WHAT IS EXPECTED: An exact copy of all the records is the expected answer.

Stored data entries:
════════

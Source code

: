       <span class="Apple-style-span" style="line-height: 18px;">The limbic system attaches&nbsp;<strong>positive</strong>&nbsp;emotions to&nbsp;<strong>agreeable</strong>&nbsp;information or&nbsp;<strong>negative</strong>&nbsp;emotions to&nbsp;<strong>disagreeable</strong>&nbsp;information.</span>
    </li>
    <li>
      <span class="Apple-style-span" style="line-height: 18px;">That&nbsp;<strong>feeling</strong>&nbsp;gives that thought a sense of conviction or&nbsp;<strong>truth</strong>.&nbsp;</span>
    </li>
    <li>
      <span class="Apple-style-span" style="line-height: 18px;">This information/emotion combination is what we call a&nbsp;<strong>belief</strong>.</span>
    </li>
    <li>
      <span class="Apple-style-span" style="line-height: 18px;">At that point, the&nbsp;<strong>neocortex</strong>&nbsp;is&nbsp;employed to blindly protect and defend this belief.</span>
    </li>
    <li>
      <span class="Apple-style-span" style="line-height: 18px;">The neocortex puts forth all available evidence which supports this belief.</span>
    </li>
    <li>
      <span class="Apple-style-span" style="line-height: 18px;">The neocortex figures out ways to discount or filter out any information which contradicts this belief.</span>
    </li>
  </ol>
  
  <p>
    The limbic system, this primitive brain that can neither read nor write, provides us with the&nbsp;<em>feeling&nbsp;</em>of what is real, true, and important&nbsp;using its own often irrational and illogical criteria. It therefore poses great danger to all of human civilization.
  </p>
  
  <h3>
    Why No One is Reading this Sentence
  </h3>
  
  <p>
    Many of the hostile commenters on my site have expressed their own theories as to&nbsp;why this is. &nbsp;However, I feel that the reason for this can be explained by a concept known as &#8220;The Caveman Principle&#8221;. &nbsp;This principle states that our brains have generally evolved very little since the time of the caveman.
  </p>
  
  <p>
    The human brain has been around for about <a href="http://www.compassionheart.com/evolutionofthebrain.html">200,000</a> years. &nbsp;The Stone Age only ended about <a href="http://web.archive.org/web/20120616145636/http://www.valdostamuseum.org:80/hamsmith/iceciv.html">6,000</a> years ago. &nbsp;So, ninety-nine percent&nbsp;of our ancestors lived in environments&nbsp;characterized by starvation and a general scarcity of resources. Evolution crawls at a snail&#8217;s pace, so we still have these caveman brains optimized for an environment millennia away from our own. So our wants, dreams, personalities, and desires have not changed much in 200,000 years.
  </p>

════════

RESPONSE TO THIS EXERCISE:
Source code

:       <span class="Apple-style-span" style="line-height: 18px;">The limbic system attaches&nbsp;<strong>positive</strong>&nbsp;emotions to&nbsp;<strong>agreeable</strong>&nbsp;information or&nbsp;<strong>negative</strong>&nbsp;emotions to&nbsp;<strong>disagreeable</strong>&nbsp;information.</span>
    </li>
    <li>
      <span class="Apple-style-span" style="line-height: 18px;">That&nbsp;<strong>feeling</strong>&nbsp;gives that thought a sense of conviction or&nbsp;<strong>truth</strong>.&nbsp;</span>
    </li>
    <li>
      <span class="Apple-style-span" style="line-height: 18px;">This information/emotion combination is what we call a&nbsp;<strong>belief</strong>.</span>
    </li>
    <li>
      <span class="Apple-style-span" style="line-height: 18px;">At that point, the&nbsp;<strong>neocortex</strong>&nbsp;is&nbsp;employed to blindly protect and defend this belief.</span>
    </li>
    <li>
      <span class="Apple-style-span" style="line-height: 18px;">The neocortex puts forth all available evidence which supports this belief.</span>
    </li>
    <li>
      <span class="Apple-style-span" style="line-height: 18px;">The neocortex figures out ways to discount or filter out any information which contradicts this belief.</span>
    </li>
  </ol>
  
  <p>
    The limbic system, this primitive brain that can neither read nor write, provides us with the&nbsp;<em>feeling&nbsp;</em>of what is real, true, and important&nbsp;using its own often irrational and illogical criteria. It therefore poses great danger to all of human civilization.
  </p>
  
  <h3>
    Why No One is Reading this Sentence
  </h3>
  
  <p>
    Many of the hostile commenters on my site have expressed their own theories as to&nbsp;why this is. &nbsp;However, I feel that the reason for this can be explained by a concept known as &#8220;The Caveman Principle&#8221;. &nbsp;This principle states that our brains have generally evolved very little since the time of the caveman.
  </p>
  
  <p>
    The human brain has been around for about <a href="http://www.compassionheart.com/evolutionofthebrain.html">200,000</a> years. &nbsp;The Stone Age only ended about <a href="http://web.archive.org/web/20120616145636/http://www.valdostamuseum.org:80/hamsmith/iceciv.html">6,000</a> years ago. &nbsp;So, ninety-nine percent&nbsp;of our ancestors lived in environments&nbsp;characterized by starvation and a general scarcity of resources. Evolution crawls at a snail&#8217;s pace, so we still have these caveman brains optimized for an environment millennia away from our own. So our wants, dreams, personalities, and desires have not changed much in 200,000 years.
  </p>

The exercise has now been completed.